→ **TASK DIRECTIONS**
Every record below should be transcribed exactly. Omit the images.

→ **INPUT DATA**
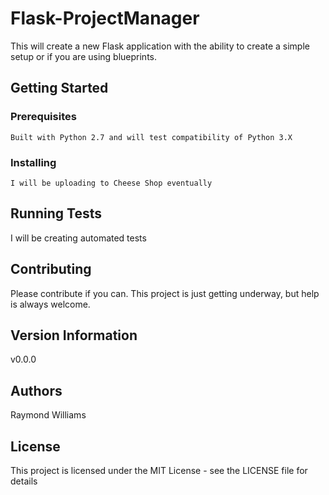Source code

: # Flask-ProjectManager

This will create a new Flask application with the ability to create a simple setup or if you are using blueprints.

## Getting Started

### Prerequisites

```
Built with Python 2.7 and will test compatibility of Python 3.X
```

### Installing

```
I will be uploading to Cheese Shop eventually
```

## Running Tests

I will be creating automated tests

## Contributing

Please contribute if you can. This project is just getting underway, but help is always welcome.

## Version Information

v0.0.0

## Authors

Raymond Williams

## License

This project is licensed under the MIT License - see the LICENSE file for details

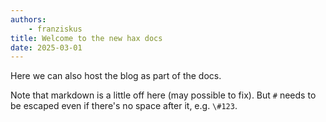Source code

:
 ```yaml
---
authors:
    - franziskus
title: Welcome to the new hax docs
date: 2025-03-01
---
```


Here we can also host the blog as part of the docs.

Note that markdown is a little off here (may possible to fix).
But `#` needs to be escaped even if there's no space after it, e.g. `\#123`.

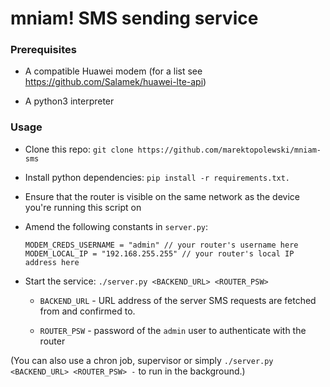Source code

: # mniam! SMS sending service

### Prerequisites

- A compatible Huawei modem (for a list see https://github.com/Salamek/huawei-lte-api)

- A python3 interpreter

### Usage

- Clone this repo: `git clone https://github.com/marektopolewski/mniam-sms`

- Install python dependencies: `pip install -r requirements.txt.`

- Ensure that the router is visible on the same network as the device you're running this script on

- Amend the following constants in `server.py`:
    ```
    MODEM_CREDS_USERNAME = "admin" // your router's username here
    MODEM_LOCAL_IP = "192.168.255.255" // your router's local IP address here
    ```
- Start the service: `./server.py <BACKEND_URL> <ROUTER_PSW>`
  
    * `BACKEND_URL` - URL address of the server SMS requests are fetched from and confirmed to.

    * `ROUTER_PSW` - password of the `admin` user to authenticate with the router

(You can also use a chron job, supervisor or simply `./server.py <BACKEND_URL> <ROUTER_PSW> -` to run in the background.)
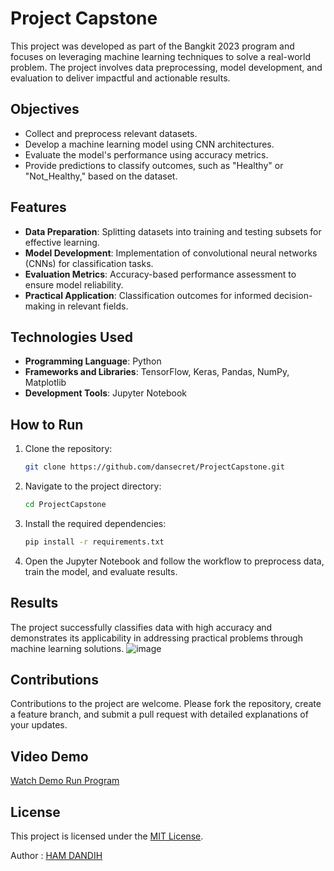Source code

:# Project Capstone

This project was developed as part of the Bangkit 2023 program and focuses on leveraging machine learning techniques to solve a real-world problem. The project involves data preprocessing, model development, and evaluation to deliver impactful and actionable results.

## Objectives
- Collect and preprocess relevant datasets.
- Develop a machine learning model using CNN architectures.
- Evaluate the model's performance using accuracy metrics.
- Provide predictions to classify outcomes, such as "Healthy" or "Not_Healthy," based on the dataset.

## Features
- **Data Preparation**: Splitting datasets into training and testing subsets for effective learning.
- **Model Development**: Implementation of convolutional neural networks (CNNs) for classification tasks.
- **Evaluation Metrics**: Accuracy-based performance assessment to ensure model reliability.
- **Practical Application**: Classification outcomes for informed decision-making in relevant fields.

## Technologies Used
- **Programming Language**: Python
- **Frameworks and Libraries**: TensorFlow, Keras, Pandas, NumPy, Matplotlib
- **Development Tools**: Jupyter Notebook

## How to Run
1. Clone the repository:
    ```bash
    git clone https://github.com/dansecret/ProjectCapstone.git
    ```
2. Navigate to the project directory:
    ```bash
    cd ProjectCapstone
    ```
3. Install the required dependencies:
    ```bash
    pip install -r requirements.txt
    ```
4. Open the Jupyter Notebook and follow the workflow to preprocess data, train the model, and evaluate results.

## Results
The project successfully classifies data with high accuracy and demonstrates its applicability in addressing practical problems through machine learning solutions.
![image](https://github.com/user-attachments/assets/b95a876d-42e0-4de1-8403-ed5bbd1a4115)

## Contributions
Contributions to the project are welcome. Please fork the repository, create a feature branch, and submit a pull request with detailed explanations of your updates.

## Video Demo
[Watch Demo Run Program](https://drive.google.com/file/d/1iW2QW3BDqBe5gJAg94ThKfUS1Nx_42pY/view?usp=sharing)

## License
This project is licensed under the [MIT License](https://github.com/dansecret).

Author :  [HAM DANDIH](https://github.com/dansecret)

→ **EXERCISE ANSWER**
Source code

: # Flask-ProjectManager

This will create a new Flask application with the ability to create a simple setup or if you are using blueprints.

## Getting Started

### Prerequisites

```
Built with Python 2.7 and will test compatibility of Python 3.X
```

### Installing

```
I will be uploading to Cheese Shop eventually
```

## Running Tests

I will be creating automated tests

## Contributing

Please contribute if you can. This project is just getting underway, but help is always welcome.

## Version Information

v0.0.0

## Authors

Raymond Williams

## License

This project is licensed under the MIT License - see the LICENSE file for details

Source code

:
 ```yaml
---
authors:
    - franziskus
title: Welcome to the new hax docs
date: 2025-03-01
---
```


Here we can also host the blog as part of the docs.

Note that markdown is a little off here (may possible to fix).
But `#` needs to be escaped even if there's no space after it, e.g. `\#123`.

Source code

: # mniam! SMS sending service

### Prerequisites

- A compatible Huawei modem (for a list see https://github.com/Salamek/huawei-lte-api)

- A python3 interpreter

### Usage

- Clone this repo: `git clone https://github.com/marektopolewski/mniam-sms`

- Install python dependencies: `pip install -r requirements.txt.`

- Ensure that the router is visible on the same network as the device you're running this script on

- Amend the following constants in `server.py`:
    ```
    MODEM_CREDS_USERNAME = "admin" // your router's username here
    MODEM_LOCAL_IP = "192.168.255.255" // your router's local IP address here
    ```
- Start the service: `./server.py <BACKEND_URL> <ROUTER_PSW>`
  
    * `BACKEND_URL` - URL address of the server SMS requests are fetched from and confirmed to.

    * `ROUTER_PSW` - password of the `admin` user to authenticate with the router

(You can also use a chron job, supervisor or simply `./server.py <BACKEND_URL> <ROUTER_PSW> -` to run in the background.)
Source code

:# Project Capstone

This project was developed as part of the Bangkit 2023 program and focuses on leveraging machine learning techniques to solve a real-world problem. The project involves data preprocessing, model development, and evaluation to deliver impactful and actionable results.

## Objectives
- Collect and preprocess relevant datasets.
- Develop a machine learning model using CNN architectures.
- Evaluate the model's performance using accuracy metrics.
- Provide predictions to classify outcomes, such as "Healthy" or "Not_Healthy," based on the dataset.

## Features
- **Data Preparation**: Splitting datasets into training and testing subsets for effective learning.
- **Model Development**: Implementation of convolutional neural networks (CNNs) for classification tasks.
- **Evaluation Metrics**: Accuracy-based performance assessment to ensure model reliability.
- **Practical Application**: Classification outcomes for informed decision-making in relevant fields.

## Technologies Used
- **Programming Language**: Python
- **Frameworks and Libraries**: TensorFlow, Keras, Pandas, NumPy, Matplotlib
- **Development Tools**: Jupyter Notebook

## How to Run
1. Clone the repository:
    ```bash
    git clone https://github.com/dansecret/ProjectCapstone.git
    ```
2. Navigate to the project directory:
    ```bash
    cd ProjectCapstone
    ```
3. Install the required dependencies:
    ```bash
    pip install -r requirements.txt
    ```
4. Open the Jupyter Notebook and follow the workflow to preprocess data, train the model, and evaluate results.

## Results
The project successfully classifies data with high accuracy and demonstrates its applicability in addressing practical problems through machine learning solutions.
![image](https://github.com/user-attachments/assets/b95a876d-42e0-4de1-8403-ed5bbd1a4115)

## Contributions
Contributions to the project are welcome. Please fork the repository, create a feature branch, and submit a pull request with detailed explanations of your updates.

## Video Demo
[Watch Demo Run Program](https://drive.google.com/file/d/1iW2QW3BDqBe5gJAg94ThKfUS1Nx_42pY/view?usp=sharing)

## License
This project is licensed under the [MIT License](https://github.com/dansecret).

Author :  [HAM DANDIH](https://github.com/dansecret)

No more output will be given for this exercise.